Furthermore, the research has unveiled alarming information, revealing that 85 per cent of 8th and 9th-grade students are reliant on private tutors or coaching. According to parental data, approximately 64 per cent of Class-VIII and 50 per cent of Class-IX students spend between Tk 1,100 and Tk 3,000 per month on private tuition.
According to the report, 79 per cent of primary and 85.5 per cent of secondary students rely on commercial guidebooks for their study and exam preparation. Parents reported an average expenditure of Tk 669 for primary-level students and Tk 2,065 for secondary-level students in the first nine months of 2022.
These facts underscore the precarious condition of our primary and secondary education system. The decline in education quality has been an ongoing issue for many years. Officials within the Secondary and Higher Education Division (SHED) have placed a greater emphasis on raising the pass rates rather than enhancing the quality of education.

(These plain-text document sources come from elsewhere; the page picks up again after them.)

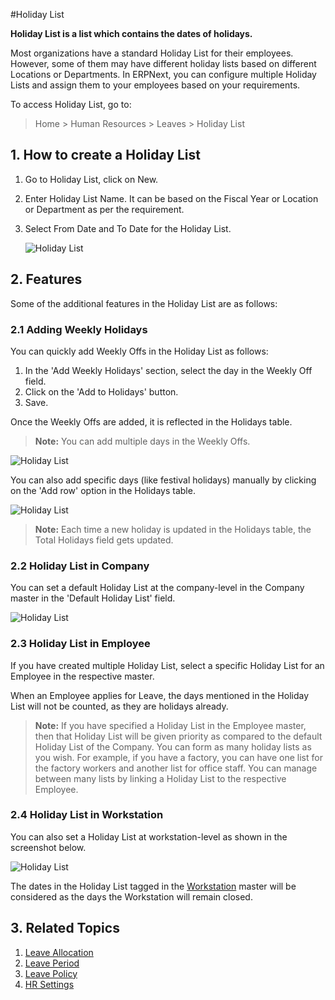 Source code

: <!-- add-breadcrumbs -->
#Holiday List

**Holiday List is a list which contains the dates of holidays.**

Most organizations have a standard Holiday List for their employees. However, some of them may have different holiday lists based on different Locations or Departments. In ERPNext, you can configure multiple Holiday Lists and assign them to your employees based on your requirements.

To access Holiday List, go to:

> Home > Human Resources > Leaves > Holiday List



## 1. How to create a Holiday List

1. Go to Holiday List, click on New.
2. Enter Holiday List Name. It can be based on the Fiscal Year or Location or Department as per the requirement.
3. Select From Date and To Date for the Holiday List.


    <img class="screenshot" alt="Holiday List" src="{{docs_base_url}}/assets/img/human-resources/holiday-list-1.png">

## 2. Features

Some of the additional features in the Holiday List are as follows:

### 2.1 Adding Weekly Holidays

You can quickly add Weekly Offs in the Holiday List as follows:

1. In the 'Add Weekly Holidays' section, select the day in the Weekly Off field.
2. Click on the 'Add to Holidays' button.
3. Save.

Once the Weekly Offs are added, it is reflected in the Holidays table.

> **Note:** You can add multiple days in the Weekly Offs.

<img class="screenshot" alt="Holiday List" src="{{docs_base_url}}/assets/img/human-resources/holiday-list-2.gif">


You can also add specific days (like festival holidays) manually by clicking on the 'Add row' option in the Holidays table.

<img class="screenshot" alt="Holiday List" src="{{docs_base_url}}/assets/img/human-resources/holiday-list-3.png">

> **Note:** Each time a new holiday is updated in the Holidays table, the Total Holidays field gets updated.

### 2.2 Holiday List in Company

You can set a default Holiday List at the company-level in the Company master in the 'Default Holiday List' field.


<img class="screenshot" alt="Holiday List" src="{{docs_base_url}}/assets/img/human-resources/default-holiday-list-company.png">


### 2.3 Holiday List in Employee

If you have created multiple Holiday List, select a specific Holiday List for an Employee in the respective master.

When an Employee applies for Leave, the days mentioned in the Holiday List will not be counted, as they are holidays already.

> **Note:** If you have specified a Holiday List in the Employee master, then that Holiday List will be given priority as compared to the default Holiday List of the Company.
You can form as many holiday lists as you wish. For example, if you have a factory, you can have one list for the factory workers and another list for office staff. You can manage between many lists by linking a Holiday List to the respective Employee.

### 2.4 Holiday List in Workstation

You can also set a Holiday List at workstation-level as shown in the screenshot below.

<img class="screenshot" alt="Holiday List" src="{{docs_base_url}}/assets/img/human-resources/holiday-list-workstation.png">

The dates in the Holiday List tagged in the [Workstation](/docs/v12/user/manual/en/manufacturing/workstation) master will be considered as the days the Workstation will remain closed.


## 3. Related Topics

1. [Leave Allocation](/docs/v12/user/manual/en/human-resources/leave-allocation)
1. [Leave Period](/docs/v12/user/manual/en/human-resources/leave-period)
1. [Leave Policy](/docs/v12/user/manual/en/human-resources/leave-policy)
1. [HR Settings](/docs/v12/user/manual/en/human-resources/hr-settings)


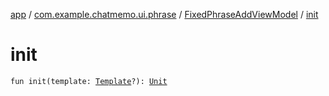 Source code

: [app](../../index.md) / [com.example.chatmemo.ui.phrase](../index.md) / [FixedPhraseAddViewModel](index.md) / [init](./init.md)

# init

`fun init(template: `[`Template`](../../com.example.chatmemo.model.entity/-template/index.md)`?): `[`Unit`](https://kotlinlang.org/api/latest/jvm/stdlib/kotlin/-unit/index.html) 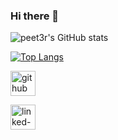 ### Hi there 👋



![peet3r's GitHub stats](https://github-readme-stats.vercel.app/api?username=peet3r&show_icons=true&theme=dark)

[![Top Langs](https://github-readme-stats.vercel.app/api/top-langs/?username=peet3r&layout=donut-vertical&theme=dark)](https://github.com/peet3r/github-readme-stats)

<p align='left'><a href="https://github.com/peet3r"><img src="https://raw.githubusercontent.com/ryantusi/Github_Profile_README_Generator/main/src/images/icons/Social/github.svg" width="40" height='40' title="github"/></a>
  
  <a href="https://www.linkedin.com/in/pedro-costa-42ba2b302/"><img src="https://raw.githubusercontent.com/ryantusi/Github_Profile_README_Generator/main/src/images/icons/Social/linked-in-alt.svg" width="40" height='40' title="linked-in-alt"/></a> 
 

<!--
**peet3r/peet3r** is a ✨ _special_ ✨ repository because its `README.md` (this file) appears on your GitHub profile.

Here are some ideas to get you started:

- 🔭 I’m currently working on ...
- 🌱 I’m currently learning ...
- 👯 I’m looking to collaborate on ...
- 🤔 I’m looking for help with ...
- 💬 Ask me about ...
- 📫 How to reach me: ...
- 😄 Pronouns: ...
- ⚡ Fun fact: ...
-->
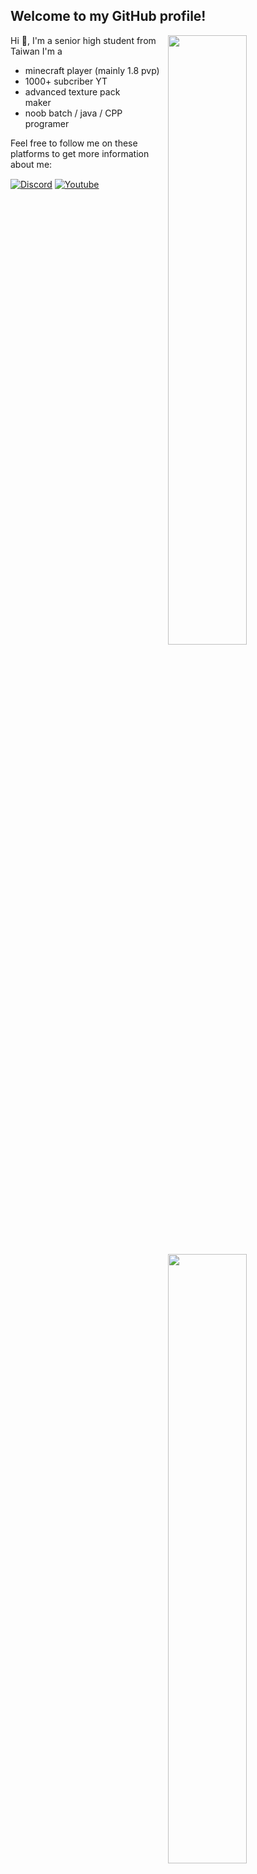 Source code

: ## Welcome to my GitHub profile! <img src="https://komarev.com/ghpvc/?username=RTX4O9O" alt="" />

<img width="50%" align="right" src="https://github-readme-stats.vercel.app/api?username=RTX4O9O&count_private=true&include_all_commits=true&show_icons=true&theme=dark&icon_color=fff&hide_border=true">
<img width="50%" align="right" src="https://github-readme-stats.vercel.app/api/top-langs?username=RTX4O9O&theme=dark&hide_border=true&layout=compact&langs_count=6">

Hi 👋, I'm a senior high student from Taiwan
I'm a 
- minecraft player (mainly 1.8 pvp)
- 1000+ subcriber YT
- advanced texture pack maker‎   
- noob batch / java / CPP programer

Feel free to follow me on these platforms to get more information about me:

<a href="https://discord.gg/K35PZSHbSU" target="_blank"><img align="center" alt="Discord" src="https://img.shields.io/badge/-Discord-5865f2?style=flat&logo=discord&logoColor=white" /></a> <a href="https://www.youtube.com/@imrtx_" target="_blank"><img align="center" alt="Youtube" src="https://img.shields.io/badge/-YouTube-ff0000?style=flat&logo=youtube&logoColor=white" /></a> 

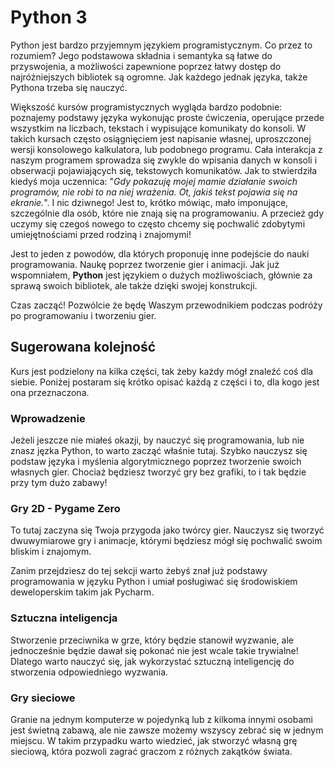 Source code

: # Python 3

Python jest bardzo przyjemnym językiem programistycznym. Co przez to rozumiem? Jego podstawowa składnia i semantyka są łatwe do przyswojenia, a możliwości zapewnione poprzez łatwy dostęp do najróżniejszych bibliotek są ogromne. Jak każdego jednak języka, także Pythona trzeba się nauczyć.

Większość kursów programistycznych wygląda bardzo podobnie: poznajemy podstawy języka wykonując proste ćwiczenia, operujące przede wszystkim na liczbach, tekstach i wypisujące komunikaty do konsoli. W takich kursach często osiągnięciem jest napisanie własnej, uproszczonej wersji konsolowego kalkulatora, lub podobnego programu. Cała interakcja z naszym programem sprowadza się zwykle do wpisania danych w konsoli i obserwacji pojawiających się, tekstowych komunikatów. Jak to stwierdziła kiedyś moja uczennica: "_Gdy pokazuję mojej mamie działanie swoich programów, nie robi to na niej wrażenia. Ot, jakiś tekst pojawia się na ekranie._". I nic dziwnego! Jest to, krótko mówiąc, mało imponujące, szczególnie dla osób, które nie znają się na programowaniu. A przecież gdy uczymy się czegoś nowego to często chcemy się pochwalić zdobytymi umiejętnościami przed rodziną i znajomymi!

Jest to jeden z powodów, dla których proponuję inne podejście do nauki programowania. Naukę poprzez tworzenie gier i animacji. Jak już wspomniałem, **Python** jest językiem o dużych możliwościach, głównie za sprawą swoich bibliotek, ale także dzięki swojej konstrukcji. 

Czas zacząć! Pozwólcie że będę Waszym przewodnikiem podczas podróży po programowaniu i tworzeniu gier.

## Sugerowana kolejność

Kurs jest podzielony na kilka części, tak żeby każdy mógł znaleźć coś dla siebie. Poniżej postaram się krótko opisać każdą z części i to, dla kogo jest ona przeznaczona.

### Wprowadzenie

Jeżeli jeszcze nie miałeś okazji, by nauczyć się programowania, lub nie znasz jęzka Python, to warto zacząć właśnie tutaj. Szybko nauczysz się podstaw języka i myślenia algorytmicznego poprzez tworzenie swoich własnych gier. Chociaż będziesz tworzyć gry bez grafiki, to i tak będzie przy tym dużo zabawy!

### Gry 2D - Pygame Zero

To tutaj zaczyna się Twoja przygoda jako twórcy gier. Nauczysz się tworzyć dwuwymiarowe gry i animacje, którymi będziesz mógł się pochwalić swoim bliskim i znajomym.

Zanim przejdziesz do tej sekcji warto żebyś znał już podstawy programowania w języku Python i umiał posługiwać się środowiskiem deweloperskim takim jak Pycharm.

### Sztuczna inteligencja

Stworzenie przeciwnika w grze, który będzie stanowił wyzwanie, ale jednocześnie będzie dawał się pokonać nie jest wcale takie trywialne! Dlatego warto nauczyć się, jak wykorzystać sztuczną inteligencję do stworzenia odpowiedniego wyzwania.

### Gry sieciowe

Granie na jednym komputerze w pojedynką lub z kilkoma innymi osobami jest świetną zabawą, ale nie zawsze możemy wszyscy zebrać się w jednym miejscu. W takim przypadku warto wiedzieć, jak stworzyć własną grę sieciową, która pozwoli zagrać graczom z różnych zakątków świata.
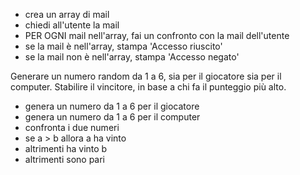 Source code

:- crea un array di mail
- chiedi all'utente la mail
- PER OGNI mail nell'array, fai un confronto con la mail dell'utente
- se la mail è nell'array, stampa 'Accesso riuscito'
- se la mail non è nell'array, stampa 'Accesso negato'

Generare un numero random da 1 a 6, sia per il giocatore sia per il computer.
Stabilire il vincitore, in base a chi fa il punteggio più alto.

- genera un numero da 1 a 6 per il giocatore
- genera un numero da 1 a 6 per il computer 
- confronta i due numeri 
- se a > b allora a ha vinto 
- altrimenti ha vinto b 
- altrimenti sono pari 
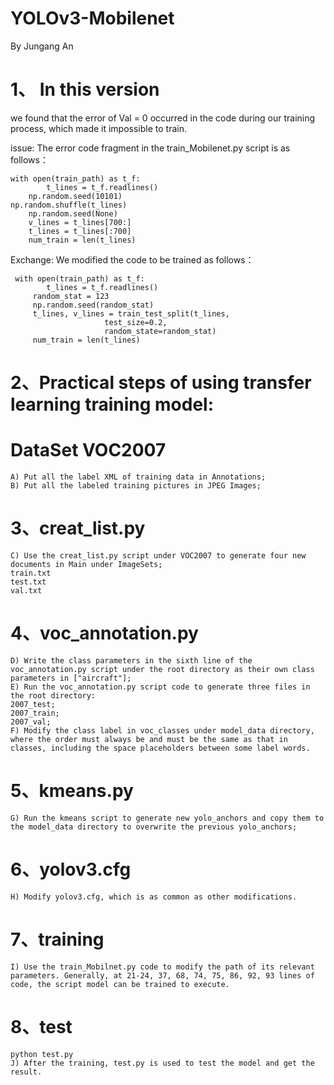 # YOLOv3-Mobilenet

By Jungang An

# 1、 In this version
we found that the error of Val = 0 occurred in the code during our training process, which made it impossible to train.

issue:  The error code fragment in the  train_Mobilenet.py   script is as follows：

	with open(train_path) as t_f:
        	t_lines = t_f.readlines()
    	np.random.seed(10101)
   	np.random.shuffle(t_lines)
    	np.random.seed(None)
    	v_lines = t_lines[700:]
    	t_lines = t_lines[:700]
    	num_train = len(t_lines)
	
Exchange: We modified the code to be trained as follows：

  	 with open(train_path) as t_f:
       	 	t_lines = t_f.readlines()
         random_stat = 123
         np.random.seed(random_stat)
       	 t_lines, v_lines = train_test_split(t_lines, 
	 				     test_size=0.2,
					     random_state=random_stat)
         num_train = len(t_lines)
	
	
 # 2、Practical steps of using transfer learning training model: 
 
 # DataSet VOC2007
	A) Put all the label XML of training data in Annotations;
	B) Put all the labeled training pictures in JPEG Images;

# 3、creat_list.py
	C) Use the creat_list.py script under VOC2007 to generate four new documents in Main under ImageSets;
	train.txt
	test.txt
	val.txt
# 4、voc_annotation.py
	D) Write the class parameters in the sixth line of the voc_annotation.py script under the root directory as their own class parameters in ["aircraft"];
	E) Run the voc_annotation.py script code to generate three files in the root directory: 
	2007_test; 
	2007_train;
	2007_val;
	F) Modify the class label in voc_classes under model_data directory, where the order must always be and must be the same as that in classes, including the space placeholders between some label words.
	
# 5、kmeans.py
	G) Run the kmeans script to generate new yolo_anchors and copy them to the model_data directory to overwrite the previous yolo_anchors;
# 6、yolov3.cfg
	H) Modify yolov3.cfg, which is as common as other modifications.
# 7、training
	I) Use the train_Mobilnet.py code to modify the path of its relevant parameters. Generally, at 21-24, 37, 68, 74, 75, 86, 92, 93 lines of code, the script model can be trained to execute.
# 8、test 
	python test.py
	J) After the training, test.py is used to test the model and get the result.


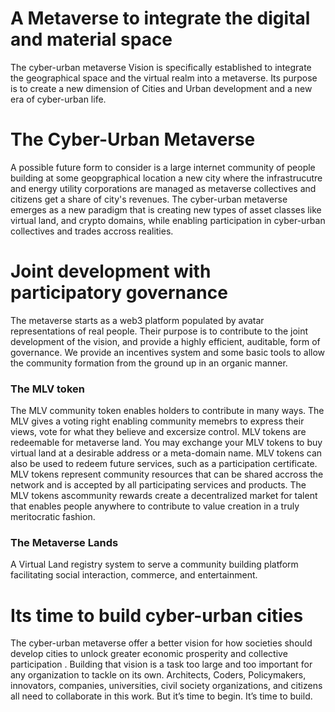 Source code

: # A Metaverse to integrate the digital and material space
The cyber-urban metaverse Vision is specifically established to integrate the geographical space and the virtual realm into a metaverse. Its purpose is to create a new dimension of Cities and Urban development and a new era of cyber-urban life.

# The Cyber-Urban Metaverse
A possible future form to consider is a large internet community of people building at some geopgraphical location a new city where the infrastrucutre and energy utility corporations are managed as metaverse collectives and citizens get a share of city's revenues.
The cyber-urban metaverse emerges as a new paradigm that is creating new types of asset classes like virtual land, and crypto domains, while enabling participation in cyber-urban collectives and trades accross realities.

# Joint development with participatory governance
The metaverse starts as a web3 platform populated by avatar representations of real people. Their purpose is to contribute to the joint development of the vision, and provide a highly efficient, auditable, form of governance. We provide an incentives system and some basic tools to allow the community formation from the ground up in an organic manner.
### The MLV token
The MLV community token enables holders to contribute in many ways. 
The MLV gives a voting right enabling community memebrs to express their views, vote for what they believe and excersize control. 
MLV tokens are redeemable for metaverse land. You may exchange your MLV tokens to buy virtual land at a desirable address or a meta-domain name. MLV tokens can also be used to redeem future services, such as a participation certificate.
MLV tokens represent community resources that can be shared accross the network and is accepted by all participating services and products.
The MLV tokens ascommunity rewards create a decentralized market for talent that enables people anywhere to contribute to value creation in a truly meritocratic fashion.

### The Metaverse Lands 
A Virtual Land registry system to serve a community building platform facilitating social interaction, commerce, and entertainment.

# Its time to build cyber-urban cities  
The cyber-urban metaverse offer a better vision for how societies should develop cities to unlock greater economic prosperity and collective participation . Building that vision is a task too large and too important for any organization to tackle on its own. Architects, Coders, Policymakers, innovators, companies, universities, civil society organizations, and citizens all need to collaborate in this work. 
But it’s time to begin. It’s time to build.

They have also engaged in various initiatives related to creative question papers and examinations for Class-V and Class-VIII. While these efforts may boost the coaching industry and guidebook sales, they often fail to benefit the students themselves. If students are certified as having passed without attaining a minimum level of learning, it threatens the integrity of the entire education system.
A prerequisite for the improvement of education is to ensure consistent teaching in every school, following the academic calendar, with competent teachers. Tutorial classes should be arranged for weaker students if necessary. Academics have also offered this advice as a means to mitigate the damage caused by the pandemic.
To make up for the educational losses, officials within the education department should identify areas where teachers and students are struggling and implement remedial measures. If students' dependence on coaching and private tutors cannot be reduced, the dream of improving the quality of education will remain an elusive goal.